# Too much slop between frame and box?



## orthoman (Feb 23, 2013)

Your good.

You want some slop to allow the frames to move a little. There will also be some swelling of the wood (box and frames) and the slop allows for that. The bees will fill this space with propolis also.


----------



## psfred (Jul 16, 2011)

You should have around 1/16" of clearance on each end of the top bar, so I think your are fine. Any tighter than that and you get problems removing them after the bees glue them in.

My rule is that if the frames go into the box and don't fall through or get stuck the box is good. I've even added some extra strips of wood to "fix" one that I made a little over long, it's a honey super and they only stay on about three months around here.

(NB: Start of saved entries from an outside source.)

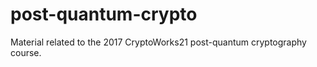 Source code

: # post-quantum-crypto

Material related to the 2017 CryptoWorks21 post-quantum cryptography course.
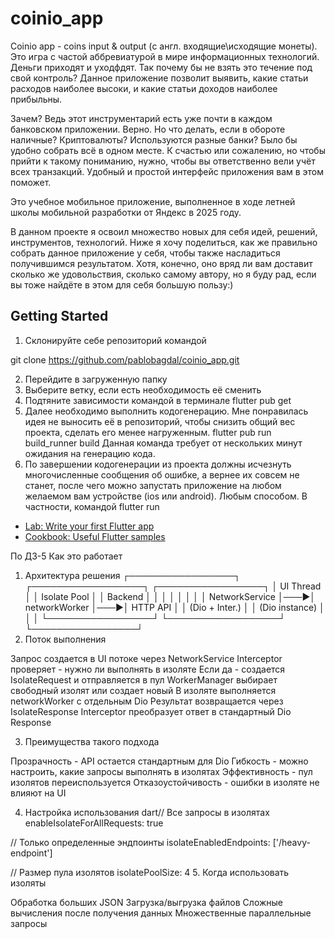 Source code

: # coinio_app

Coinio app - coins input & output (с англ. входящие\исходящие монеты). Это игра с частой аббревиатурой в мире информационных технологий. Деньги приходят и уходфдят. Так почему бы не взять это течение под свой контроль? Данное приложение позволит выявить, какие статьи расходов наиболее высоки, и какие статьи доходов наиболее прибыльны.

Зачем? Ведь этот инструментарий есть уже почти в каждом банковском приложении. Верно. Но что делать, если в обороте наличные? Криптовалюты? Используются разные банки?
Было бы удобно собрать всё в одном месте. К счастью или сожалению, но чтобы прийти к такому пониманию, нужно, чтобы вы ответственно вели учёт всех транзакций. Удобный и простой интерфейс приложения вам в этом поможет.


Это учебное мобильное приложение, выполненное в ходе летней школы мобильной разработки от Яндекс в 2025 году.

В данном проекте я освоил множество новых для себя идей, решений, инструментов, технологий. Ниже я хочу поделиться, как же правильно собрать данное приложение у себя, чтобы также насладиться получившимся результатом. Хотя, конечно, оно вряд ли вам доставит сколько же удовольствия, сколько самому автору, но я буду рад, если вы тоже найдёте в этом для себя большую пользу:)

## Getting Started

1. Склонируйте себе репозиторий командой

git clone https://github.com/pablobagdal/coinio_app.git

2. Перейдите в загруженную папку
2. Выберите ветку, если есть необходимость её сменить
3. Подтяните зависимости командой в терминале
flutter pub get
4. Далее необходимо выполнить кодогенерацию. Мне понравилась идея не выносить её в репозиторий, чтобы снизить общий вес проекта, сделать его менее нагруженным.
flutter pub run build_runner build
Данная команда требует от нескольких минут ожидания на генерацию кода.
5. По завершении кодогенерации из проекта должны исчезнуть многочисленные сообщения об ошибке, а вернее их совсем не станет, после чего можно запустать приложение на любом желаемом вам устройстве (ios или android). Любым способом. В частности, командой
flutter run

- [Lab: Write your first Flutter app](https://docs.flutter.dev/get-started/codelab)
- [Cookbook: Useful Flutter samples](https://docs.flutter.dev/cookbook)


По ДЗ-5
Как это работает
1. Архитектура решения
┌─────────────────┐    ┌──────────────────┐    ┌─────────────────┐
│   UI Thread     │    │  Isolate Pool    │    │   Backend       │
│                 │    │                  │    │                 │
│ NetworkService  │───▶│  networkWorker   │───▶│  HTTP API       │
│ (Dio + Inter.)  │    │  (Dio instance)  │    │                 │
└─────────────────┘    └──────────────────┘    └─────────────────┘
2. Поток выполнения

Запрос создается в UI потоке через NetworkService
Interceptor проверяет - нужно ли выполнять в изоляте
Если да - создается IsolateRequest и отправляется в пул
WorkerManager выбирает свободный изолят или создает новый
В изоляте выполняется networkWorker с отдельным Dio
Результат возвращается через IsolateResponse
Interceptor преобразует ответ в стандартный Dio Response

3. Преимущества такого подхода

Прозрачность - API остается стандартным для Dio
Гибкость - можно настроить, какие запросы выполнять в изолятах
Эффективность - пул изолятов переиспользуется
Отказоустойчивость - ошибки в изоляте не влияют на UI

4. Настройка использования
dart// Все запросы в изолятах
enableIsolateForAllRequests: true

// Только определенные эндпоинты
isolateEnabledEndpoints: ['/heavy-endpoint']

// Размер пула изолятов
isolatePoolSize: 4
5. Когда использовать изоляты

Обработка больших JSON
Загрузка/выгрузка файлов
Сложные вычисления после получения данных
Множественные параллельные запросы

I also use metal frame rests -- the bees glue them up less and frames seem to come out a bit easier, plus they scrape clean without gouging out wood. 

Peter


----------



## Riverderwent (May 23, 2013)

ericw said:


> Is that as it should be, or did I mess up?


That is not as it should be. The frames should be 19", and the distance between the outside edges of the frame rests should be 19⅛". The distance between the inside edges of the frame rest should be 18⅜". You want the distances right to keep the frames from falling and to keep the correct bee space between the side of the box and the outside edge of the end bars of the frames. Speaking from the experience of having made the same mistake and not correcting it, I would fix it now.


----------



## Mike Gillmore (Feb 25, 2006)

Technically, they should be a little tighter. However I always make my boxes a hair longer than they should be on the inside, like yours, and it has never been a problem. If you cut them a tad too short, and the frames don't fit back in easily when the end of the top bars get gunked up with a little propolis, you have a very frustrating problem on your hands. Ask me how I know that.


----------



## odfrank (May 13, 2002)

Riverderwent said:


> That is not as it should be.


Some of my boxes predate my 46 years in beekeeping an a 1/8" slop is the last thing I am concerned about. You are fine. Start worrying when they look like this:


----------



## Fishmaster50 (Apr 30, 2015)

Going to be hard to spin honey out of those supers!!!!


----------



## Riverderwent (May 23, 2013)

Ollie, the frame rests go up.


----------



## odfrank (May 13, 2002)

This was a swarm in pile of abandoned boxes, we stacked supers on it for years until it died out. Must have produced a few hundred pounds of crop with that brood chamber.


----------



## j.kuder (Dec 5, 2010)

ericw said:


> So - I'm a new beekeper, and I built my own boxes. Now I'm not sure if I got the dimensions right or not. There seems to be 1/8" of gap between the end of the frame and the edge of the rail I created for the frames. Is that as it should be, or did I mess up? I should state that this is when the frame is centered in the box, so there's that 1/8" gap on each end.
> 
> I bought the frames from Kelley's, so I'm assuming they knew what they were doing...
> 
> ...


manufactuers assume you know what you are doing


----------



## Michael Bush (Aug 2, 2002)

If the frames fall off the ledge, THEN you have a problem...


----------



## psfred (Jul 16, 2011)

Adjust the boxes if you change anything, but only to the correct dimensions for standard woodenware. If your frames are from Kelley, they are the correct size. Cut the box joints (or dados, whatever) a bit deeper to remove about 1/16" from each end. A slightly loose fit is easier to manage than too tight. You don't want to pull frames apart when they are full of bees and honey.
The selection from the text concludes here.